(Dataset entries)
========
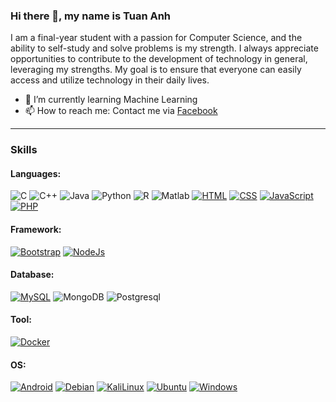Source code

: ### Hi there 👋, my name is Tuan Anh

I am a final-year student with a passion for Computer Science, and the ability to self-study and solve problems is my strength. I always appreciate opportunities to contribute to the development of technology in general, leveraging my strengths. My goal is to ensure that everyone can easily access and utilize technology in their daily lives.

- 🌱 I’m currently learning Machine Learning
- 📫 How to reach me: Contact me via [Facebook](https://www.facebook.com/tuananh020402/)

----

### Skills
#### Languages: 
 ![C][C.c]
 ![C++][C++.cpp]
 ![Java][Java.java]
 ![Python][Python.py]
 ![R][R.R]
 ![Matlab][Matlab.m]
 [![HTML][HTML.html]][HTML-url]
 [![CSS][CSS.css]][CSS-url]
 [![JavaScript][JavaScript.js]][JavaScript-url]
 [![PHP][PHP.php]][PHP-url]
 
#### Framework:
 [![Bootstrap][Bootstrap.css]][Bootstrap-url]
 [![NodeJs][NodeJs.js]][NodeJs-url]
 
#### Database:
 [![MySQL][MySQL.db]][MYSQL-url]
 ![MongoDB][MongoDB.db]
 ![Postgresql][Postgresql.db]

#### Tool:
 [![Docker][Docker.dockerfile]][Docker-url] 

#### OS:
 [![Android][Android.apk]][Android-url]
 [![Debian][Debian.deb]][Debian-url]
 [![KaliLinux][KaliLinux.deb]][KaliLinux-url]
 [![Ubuntu][Ubuntu.deb]][Ubuntu-url]
 [![Windows][Windows.exe]][Windows-url]

 


<!--
**vhtuananh020402/vhtuananh020402** is a ✨ _special_ ✨ repository because its `README.md` (this file) appears on your GitHub profile.

Here are some ideas to get you started:

- 🔭 I’m currently working on ...
- 🌱 I’m currently learning ...
- 👯 I’m looking to collaborate on ...
- 🤔 I’m looking for help with ...
- 💬 Ask me about ...
- 📫 How to reach me: ...
- 😄 Pronouns: ...
- ⚡ Fun fact: ...
-->

[HTML.html]: https://img.shields.io/badge/HTML5-E34F26?style=for-the-badge&logo=html5&logoColor=white
[HTML-url]: https://html.spec.whatwg.org/
[CSS.css]: https://img.shields.io/badge/CSS3-1572B6?style=for-the-badge&logo=css3&logoColor=white
[CSS-url]: https://www.w3.org/TR/CSS/#css
[JavaScript.js]: https://img.shields.io/badge/JavaScript-F7DF1E?style=for-the-badge&logo=javascript&logoColor=black
[JavaScript-url]: https://www.ecma-international.org/publications-and-standards/standards/ecma-262/
[PHP.php]: https://img.shields.io/badge/PHP-777BB4?style=for-the-badge&logo=php&logoColor=white
[PHP-url]: https://www.php.net/
[MySQL.db]: https://img.shields.io/badge/MySQL-005C84?style=for-the-badge&logo=mysql&logoColor=white
[MySQL-url]: https://www.mysql.com/
[MongoDB.db]: https://img.shields.io/badge/MongoDB-4EA94B?style=for-the-badge&logo=mongodb&logoColor=white
[Postgresql.db]: https://img.shields.io/badge/PostgreSQL-316192?style=for-the-badge&logo=postgresql&logoColor=white
[Docker.dockerfile]: https://img.shields.io/badge/Docker-0377FC?style=for-the-badge&logo=docker&logoColor=white
[Docker-url]: https://www.docker.com/
[Bootstrap.css]: https://img.shields.io/badge/Bootstrap-563D7C?style=for-the-badge&logo=bootstrap&logoColor=white
[Bootstrap-url]: https://getbootstrap.com/
[Less.js]: https://img.shields.io/badge/less-2B4C80?style=for-the-badge&logo=less&logoColor=white
[NodeJs.js]: https://img.shields.io/badge/Node.js-43853D?style=for-the-badge&logo=node.js&logoColor=white
[NodeJs-url]: https://nodejs.org/
[Linux.deb]: https://img.shields.io/badge/Linux-FCC624?style=for-the-badge&logo=linux&logoColor=black
[Android.apk]: https://img.shields.io/badge/Android-3DDC84?style=for-the-badge&logo=android&logoColor=white
[Android-url]: https://www.android.com/
[Debian.deb]: https://img.shields.io/badge/Debian-A81D33?style=for-the-badge&logo=debian&logoColor=white
[Debian-url]: https://www.debian.org/
[KaliLinux.deb]: https://img.shields.io/badge/Kali_Linux-557C94?style=for-the-badge&logo=kali-linux&logoColor=white
[KaliLinux-url]: https://www.kali.org/
[Ubuntu.deb]: https://img.shields.io/badge/Ubuntu-E95420?style=for-the-badge&logo=ubuntu&logoColor=white
[Ubuntu-url]: https://ubuntu.com/
[Windows.exe]: https://img.shields.io/badge/Windows-0078D6?style=for-the-badge&logo=windows&logoColor=white
[Windows-url]: https://www.microsoft.com/en-us/windows
[C.c]: https://img.shields.io/badge/C-00599C?style=for-the-badge&logo=c&logoColor=white
[C++.cpp]: https://img.shields.io/badge/C%2B%2B-00599C?style=for-the-badge&logo=c%2B%2B&logoColor=white
[Java.java]: https://img.shields.io/badge/Java-ED8B00?style=for-the-badge&logo=openjdk&logoColor=white
[R.R]: https://img.shields.io/badge/R-276DC3?style=for-the-badge&logo=r&logoColor=white
[Matlab.m]: https://img.shields.io/badge/Matlab-00599C?style=for-the-badge&logo=matlab&logoColor=white
[Python.py]: https://img.shields.io/badge/Python-3776AB?style=for-the-badge&logo=python&logoColor=white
========
--- EXERCISE BRIEF ---
The entries above need to be repeated in full, word for word. Skip the images.

--- SOLUTION ---
Source code

: ### Hi there 👋, my name is Tuan Anh

I am a final-year student with a passion for Computer Science, and the ability to self-study and solve problems is my strength. I always appreciate opportunities to contribute to the development of technology in general, leveraging my strengths. My goal is to ensure that everyone can easily access and utilize technology in their daily lives.

- 🌱 I’m currently learning Machine Learning
- 📫 How to reach me: Contact me via [Facebook](https://www.facebook.com/tuananh020402/)

----

### Skills
#### Languages: 
 ![C][C.c]
 ![C++][C++.cpp]
 ![Java][Java.java]
 ![Python][Python.py]
 ![R][R.R]
 ![Matlab][Matlab.m]
 [![HTML][HTML.html]][HTML-url]
 [![CSS][CSS.css]][CSS-url]
 [![JavaScript][JavaScript.js]][JavaScript-url]
 [![PHP][PHP.php]][PHP-url]
 
#### Framework:
 [![Bootstrap][Bootstrap.css]][Bootstrap-url]
 [![NodeJs][NodeJs.js]][NodeJs-url]
 
#### Database:
 [![MySQL][MySQL.db]][MYSQL-url]
 ![MongoDB][MongoDB.db]
 ![Postgresql][Postgresql.db]

#### Tool:
 [![Docker][Docker.dockerfile]][Docker-url] 

#### OS:
 [![Android][Android.apk]][Android-url]
 [![Debian][Debian.deb]][Debian-url]
 [![KaliLinux][KaliLinux.deb]][KaliLinux-url]
 [![Ubuntu][Ubuntu.deb]][Ubuntu-url]
 [![Windows][Windows.exe]][Windows-url]

 


<!--
**vhtuananh020402/vhtuananh020402** is a ✨ _special_ ✨ repository because its `README.md` (this file) appears on your GitHub profile.

Here are some ideas to get you started:

- 🔭 I’m currently working on ...
- 🌱 I’m currently learning ...
- 👯 I’m looking to collaborate on ...
- 🤔 I’m looking for help with ...
- 💬 Ask me about ...
- 📫 How to reach me: ...
- 😄 Pronouns: ...
- ⚡ Fun fact: ...
-->

[HTML.html]: https://img.shields.io/badge/HTML5-E34F26?style=for-the-badge&logo=html5&logoColor=white
[HTML-url]: https://html.spec.whatwg.org/
[CSS.css]: https://img.shields.io/badge/CSS3-1572B6?style=for-the-badge&logo=css3&logoColor=white
[CSS-url]: https://www.w3.org/TR/CSS/#css
[JavaScript.js]: https://img.shields.io/badge/JavaScript-F7DF1E?style=for-the-badge&logo=javascript&logoColor=black
[JavaScript-url]: https://www.ecma-international.org/publications-and-standards/standards/ecma-262/
[PHP.php]: https://img.shields.io/badge/PHP-777BB4?style=for-the-badge&logo=php&logoColor=white
[PHP-url]: https://www.php.net/
[MySQL.db]: https://img.shields.io/badge/MySQL-005C84?style=for-the-badge&logo=mysql&logoColor=white
[MySQL-url]: https://www.mysql.com/
[MongoDB.db]: https://img.shields.io/badge/MongoDB-4EA94B?style=for-the-badge&logo=mongodb&logoColor=white
[Postgresql.db]: https://img.shields.io/badge/PostgreSQL-316192?style=for-the-badge&logo=postgresql&logoColor=white
[Docker.dockerfile]: https://img.shields.io/badge/Docker-0377FC?style=for-the-badge&logo=docker&logoColor=white
[Docker-url]: https://www.docker.com/
[Bootstrap.css]: https://img.shields.io/badge/Bootstrap-563D7C?style=for-the-badge&logo=bootstrap&logoColor=white
[Bootstrap-url]: https://getbootstrap.com/
[Less.js]: https://img.shields.io/badge/less-2B4C80?style=for-the-badge&logo=less&logoColor=white
[NodeJs.js]: https://img.shields.io/badge/Node.js-43853D?style=for-the-badge&logo=node.js&logoColor=white
[NodeJs-url]: https://nodejs.org/
[Linux.deb]: https://img.shields.io/badge/Linux-FCC624?style=for-the-badge&logo=linux&logoColor=black
[Android.apk]: https://img.shields.io/badge/Android-3DDC84?style=for-the-badge&logo=android&logoColor=white
[Android-url]: https://www.android.com/
[Debian.deb]: https://img.shields.io/badge/Debian-A81D33?style=for-the-badge&logo=debian&logoColor=white
[Debian-url]: https://www.debian.org/
[KaliLinux.deb]: https://img.shields.io/badge/Kali_Linux-557C94?style=for-the-badge&logo=kali-linux&logoColor=white
[KaliLinux-url]: https://www.kali.org/
[Ubuntu.deb]: https://img.shields.io/badge/Ubuntu-E95420?style=for-the-badge&logo=ubuntu&logoColor=white
[Ubuntu-url]: https://ubuntu.com/
[Windows.exe]: https://img.shields.io/badge/Windows-0078D6?style=for-the-badge&logo=windows&logoColor=white
[Windows-url]: https://www.microsoft.com/en-us/windows
[C.c]: https://img.shields.io/badge/C-00599C?style=for-the-badge&logo=c&logoColor=white
[C++.cpp]: https://img.shields.io/badge/C%2B%2B-00599C?style=for-the-badge&logo=c%2B%2B&logoColor=white
[Java.java]: https://img.shields.io/badge/Java-ED8B00?style=for-the-badge&logo=openjdk&logoColor=white
[R.R]: https://img.shields.io/badge/R-276DC3?style=for-the-badge&logo=r&logoColor=white
[Matlab.m]: https://img.shields.io/badge/Matlab-00599C?style=for-the-badge&logo=matlab&logoColor=white
[Python.py]: https://img.shields.io/badge/Python-3776AB?style=for-the-badge&logo=python&logoColor=white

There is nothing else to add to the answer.